DIRECTIONS>
Determine the number of lines of the records below that include "exercise". Respond with the number and no other text.

PROVIDED ENTRIES>
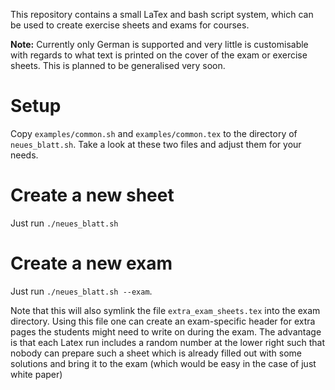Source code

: This repository contains a small LaTex and bash script system, which can be used to create
exercise sheets and exams for courses.

**Note:** Currently only German is supported and very little is customisable with regards to 
what text is printed on the cover of the exam or exercise sheets. This is planned to be generalised
very soon.

# Setup
Copy ``examples/common.sh`` and ``examples/common.tex`` to the directory of ``neues_blatt.sh``.
Take a look at these two files and adjust them for your needs.

# Create a new sheet
Just run ``./neues_blatt.sh``

# Create a new exam
Just run ``./neues_blatt.sh --exam``.

Note that this will also symlink the file ``extra_exam_sheets.tex`` into the exam directory. 
Using this file one can create an exam-specific header for extra pages the students might need to write on during the exam. 
The advantage is that each Latex run includes a random number at the lower right such that nobody can prepare such a sheet
which is already filled out with some solutions and bring it to the exam (which would be easy in the case of just white paper)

RESPONSE BOX>
2